Bac 2015, qu'en est-il des signes religieux ?

Chaque année la laïcité française est mise à mal. En effet les élèves religieux souhaitent pourter des signes religieux de manière ostentatoire. Or cela entre en contradiction totale avec les principes de la neutralité de l’école.

Publié le 18 Juin 2015 à 10h18 | | 0 avis

Bac 2015, qu'en est-il des signes religieux ?

Une législation implacable

Si l’on se réfère à ce que dit la loi du 15 mars 2004: « Dans les écoles, les collèges et les lycées publics, le port de signes ou tenues par lesquels les élèves manifestent ostensiblement une appartenance religieuse est interdit. »
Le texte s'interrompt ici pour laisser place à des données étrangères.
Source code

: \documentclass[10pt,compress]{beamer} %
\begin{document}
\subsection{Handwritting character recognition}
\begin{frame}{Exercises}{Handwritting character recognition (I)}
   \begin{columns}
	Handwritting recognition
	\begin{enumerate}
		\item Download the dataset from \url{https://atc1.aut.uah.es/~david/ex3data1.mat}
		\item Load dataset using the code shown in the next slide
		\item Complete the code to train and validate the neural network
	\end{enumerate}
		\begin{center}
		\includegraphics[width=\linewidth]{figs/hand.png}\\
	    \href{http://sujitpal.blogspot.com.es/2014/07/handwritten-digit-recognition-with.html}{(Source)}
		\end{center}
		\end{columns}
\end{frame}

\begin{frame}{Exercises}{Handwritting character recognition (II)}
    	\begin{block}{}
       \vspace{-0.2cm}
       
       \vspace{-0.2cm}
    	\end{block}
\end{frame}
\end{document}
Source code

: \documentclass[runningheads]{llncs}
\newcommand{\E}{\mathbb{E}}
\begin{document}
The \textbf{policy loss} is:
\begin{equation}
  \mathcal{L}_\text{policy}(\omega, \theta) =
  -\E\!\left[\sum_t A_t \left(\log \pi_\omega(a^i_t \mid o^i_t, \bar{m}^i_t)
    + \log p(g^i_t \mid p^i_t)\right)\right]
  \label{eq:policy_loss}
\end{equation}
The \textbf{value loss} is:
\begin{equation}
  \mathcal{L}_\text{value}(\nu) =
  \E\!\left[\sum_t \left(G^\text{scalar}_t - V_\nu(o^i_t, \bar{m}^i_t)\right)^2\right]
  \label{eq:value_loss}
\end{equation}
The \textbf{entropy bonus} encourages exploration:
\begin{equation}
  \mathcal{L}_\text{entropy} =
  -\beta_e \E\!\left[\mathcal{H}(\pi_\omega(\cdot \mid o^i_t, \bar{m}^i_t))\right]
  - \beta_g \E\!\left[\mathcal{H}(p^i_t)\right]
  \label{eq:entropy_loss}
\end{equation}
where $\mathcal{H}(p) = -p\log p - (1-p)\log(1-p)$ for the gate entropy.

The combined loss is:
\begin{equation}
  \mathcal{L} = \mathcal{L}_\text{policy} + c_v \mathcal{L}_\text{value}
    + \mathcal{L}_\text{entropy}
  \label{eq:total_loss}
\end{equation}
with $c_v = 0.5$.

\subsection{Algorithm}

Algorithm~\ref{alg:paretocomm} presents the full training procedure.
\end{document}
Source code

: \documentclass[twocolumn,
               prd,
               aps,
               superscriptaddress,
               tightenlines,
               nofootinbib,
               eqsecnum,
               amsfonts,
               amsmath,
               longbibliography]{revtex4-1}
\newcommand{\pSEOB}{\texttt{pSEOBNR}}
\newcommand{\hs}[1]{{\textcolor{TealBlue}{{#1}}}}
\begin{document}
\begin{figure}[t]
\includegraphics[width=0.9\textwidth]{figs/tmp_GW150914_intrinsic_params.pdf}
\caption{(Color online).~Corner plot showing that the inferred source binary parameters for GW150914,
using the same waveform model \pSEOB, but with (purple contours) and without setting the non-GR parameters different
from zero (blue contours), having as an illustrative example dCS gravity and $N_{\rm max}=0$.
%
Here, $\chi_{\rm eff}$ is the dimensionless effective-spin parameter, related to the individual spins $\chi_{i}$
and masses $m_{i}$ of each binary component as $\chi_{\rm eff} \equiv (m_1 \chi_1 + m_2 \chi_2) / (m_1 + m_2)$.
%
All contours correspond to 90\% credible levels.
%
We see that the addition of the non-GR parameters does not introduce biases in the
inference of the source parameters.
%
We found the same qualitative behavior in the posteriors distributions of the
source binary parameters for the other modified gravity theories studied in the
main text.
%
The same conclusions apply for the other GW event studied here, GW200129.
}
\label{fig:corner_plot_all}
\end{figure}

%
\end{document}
Elle dispose très clairement que toute manifestation ostentatoire de son appartenance religieuse est interdite par la loi. Elle précise par ailleurs que tout refus d’appliquer cette législation entraînera une procédure disciplinaire précédée d’un dialogue avec l’élève.

La ministre de l’Education nationale Najat Vallaud-Belkacem inquiète les syndicats. Le premier concerné, le Snalc (Syndicat catégoriel regroupant des enseignants du second degré de l'Education nationale) a fait part de ses préoccupations :

«A l’occasion des épreuves du baccalauréat 2015, et avant que ne soient signalés les premiers incidents en la matière, le Snalc tient à rappeler son attachement à la loi du 15 mars 2004, qui interdit le port de signes ou tenues par lesquels les élèves manifestent ostensiblement une appartenance religieuse dans les écoles, les collèges et les lycées publics», explique le syndicat d’enseignants.

La position de la ministre est très ambigüe puisque celle-ci soutient « une laïcité ouverte, à géométrie variable ». La question qui se pose c’est que se passe-t-il lorsqu’on passe un examen.

Les examens, l’exception qui confirme la règle ?

Les examens sont soumis à un régime différent :

Dans une note intitulée «Laïcité et examens», l’Éducation nationale rappelle que l’interdiction, dans la loi de 2004, concerne «les élèves de l’enseignement public». Quant aux candidats venus du privé, s’ils doivent «se soumettre aux règles d’organisation de l’examen qui visent notamment à garantir le respect de l’ordre et de la sécurité, à permettre la vérification de l’identité des candidats ou à prévenir les risques de fraudes», rien ne les empêche de porter des signes religieux.

En clair, les candidats venant du secteur privé ne sont soumis à aucune obligation légale de cacher leur appartenance religieuse.

Autre ambiguïté à laquelle se heurte le bac: la présence de symboles religieux ostentatoires dans les centres d’examens. Concrètement, un établissement privé catholique sous contrat doit-il décrocher ses crucifix lorsqu’il devient provisoirement un centre d’examen?

L’Éducation nationale le recommande, mais ne l’ordonne pas… «Il s’agit de locaux privés que nous mettons à disposition de l’État», rappelle Bruno Vidard, directeur de Saint-Jean-Baptiste-de La Salle à Saint-Denis interrogé par Le Figaro.

Il explique par ailleurs que dans les établissements privés, où la loi de 2004 ne s’applique pas, c’est le règlement intérieur qui prévaut. Le sien interdit le port de signes ostentatoires. En principe, il pourrait donc interdire à une élève du Cned de passer le bac voilé. «Mais ces jeunes sont là pour passer un examen. Il faut faire preuve de discernement», conclut-il.